Math major Alexa Ortiz ’15 pushes against the heavy glass doors as she enters John Brooks Williams Natural Sciences Center–South. She swipes her student ID to enter the third-floor Computational Math Research Lab. The white board has remnants of last night’s study session, and an ongoing chess game sits in the corner. Ortiz is in the room almost daily to work on her research project — exploring the use of binary partitions. 

Her research is a three-semester-long process that will culminate in her presentation at Senior Seminar in May. She’s got a ways to go between now and then, so she logs on to one of the two computational computers and starts running a complex calculation. The computers are designed to process high levels of data and can conduct computations in about a third of the time as her own laptop. She checks her phone for the time. Soon, she’ll meet with her advisor, Associate Professor of Mathematics Edward Early, in his nearby office to go over her progress.

Around the corner in the Math Tutoring Lab, fellow Math major Dani Pedroza ’13 helps students use Maple software to complete laboratory assignments. Down the hall, Associate Professor of Mathematics David Naples greets students who are about to start their final in the physics lab, where they’ll rotate through eight experiments followed by a short calculation. Downstairs, Computer Science major Kirby Powell ’14 enters the Mabee Foundation Advanced Computing Lab, which is equipped with 36 computer workstations, where he’ll finish up homework before class.

Since the center opened in September, it’s established itself as a hub for student exploration and collaboration. The building is rich with research opportunities related to such areas as software engineering, computer technology, environmental science and forensics, but students of all majors benefit from the technology and shared spaces inside. In this photo essay, see how thoughtful architectural design merges with science to create an atmosphere of discovery and interaction. 

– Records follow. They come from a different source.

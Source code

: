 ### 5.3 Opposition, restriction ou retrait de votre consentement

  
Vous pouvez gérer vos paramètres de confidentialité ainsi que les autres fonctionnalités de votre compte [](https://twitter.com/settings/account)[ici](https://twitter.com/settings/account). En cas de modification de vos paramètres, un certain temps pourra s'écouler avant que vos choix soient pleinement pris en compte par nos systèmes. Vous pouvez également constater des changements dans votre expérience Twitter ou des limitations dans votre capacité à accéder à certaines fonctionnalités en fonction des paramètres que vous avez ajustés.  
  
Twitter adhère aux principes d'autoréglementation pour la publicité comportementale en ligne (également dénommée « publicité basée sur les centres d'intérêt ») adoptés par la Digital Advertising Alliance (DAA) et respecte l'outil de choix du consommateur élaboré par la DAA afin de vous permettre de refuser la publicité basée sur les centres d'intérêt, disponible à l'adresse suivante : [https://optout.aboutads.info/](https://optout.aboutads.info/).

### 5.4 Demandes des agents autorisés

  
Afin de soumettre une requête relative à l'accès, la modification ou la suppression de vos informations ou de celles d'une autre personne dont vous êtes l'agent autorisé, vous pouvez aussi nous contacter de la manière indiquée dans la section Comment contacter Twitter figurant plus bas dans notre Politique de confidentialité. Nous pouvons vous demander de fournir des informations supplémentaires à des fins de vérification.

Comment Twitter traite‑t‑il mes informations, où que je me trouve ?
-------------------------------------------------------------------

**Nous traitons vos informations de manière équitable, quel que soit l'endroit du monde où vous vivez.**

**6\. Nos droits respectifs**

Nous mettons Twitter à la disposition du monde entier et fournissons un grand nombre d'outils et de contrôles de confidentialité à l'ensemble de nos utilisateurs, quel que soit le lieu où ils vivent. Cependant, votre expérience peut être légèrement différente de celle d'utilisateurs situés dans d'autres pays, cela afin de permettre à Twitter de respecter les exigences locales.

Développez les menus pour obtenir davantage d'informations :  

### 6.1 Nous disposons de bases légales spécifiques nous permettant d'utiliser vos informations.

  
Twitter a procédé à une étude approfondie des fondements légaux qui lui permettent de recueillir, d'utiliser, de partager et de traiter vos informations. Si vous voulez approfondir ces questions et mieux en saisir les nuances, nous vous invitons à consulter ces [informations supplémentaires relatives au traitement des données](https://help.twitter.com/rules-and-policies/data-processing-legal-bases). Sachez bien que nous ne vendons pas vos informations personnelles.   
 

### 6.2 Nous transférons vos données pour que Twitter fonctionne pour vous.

  1. The 62,334-square-foot center houses the Computer Science, Mathematics and Bioinformatics programs, as well as custom laboratories for physics and science classes for non-majors.
  2. The 125-seat auditorium accommodates science and general-education classes, faculty meetings and campuswide events, such as the Lucian Symposium, which brings noted scientists to speak on global health and infectious diseases.
  3. Math major Sterling Loza ’16, one of nine math tutors, rolls a white board on wheels from table to table as he works one-on-one with students in the Math Tutoring Lab. Approximately 25 students drop by daily for free tutoring in all levels of math. The most popular tutoring request? Help with Calculus I.
  4. The academic areas inside the natural sciences center expand possibilities for collaborative research, but the stunning two-story staircase showcases the building’s exceptional design. California-based Moore Ruble Yudell Architects and Planners collaborated with Austin-based STG Design Inc. on both the north and south science buildings. 
  5. The introductory-level physics lab is used by students taking first-semester Mechanics and Waves and second-semester Electricity, Magnetism and Optics. The courses incorporate up to eight stations to conduct short lab experiments, such as using a computer interface to determine the period of oscillation for a simple pendulum or using a vernier scale to measure the diameter and length of a cylinder.
  6. The outdoor classroom allows students to study Texas Hill Country vegetation and the effects of extreme weather and sudden changes on the plants. Professor of Biological Sciences Bill Quinn teaches the course Economic Botany during the fall semester.
  7. Four Computer Science classrooms act as open-plan studios for group and individual work.
  8. As students wait for classes to start, conversations focus on upcoming exams and challenging homework problems. The thoughtfully placed benches encourage impromptu study sessions. 
  9. A rain garden collects runoff from the building and purifies the water as it passes through a gravel bed while hydrating the surrounding plants.
  10. Faculty offices — 30 in total — are located near the classrooms, offering opportunities for students to drop in during office hours. Professor of Computer Science Laura Baker meets with a student in her office to discuss a web programming assignment.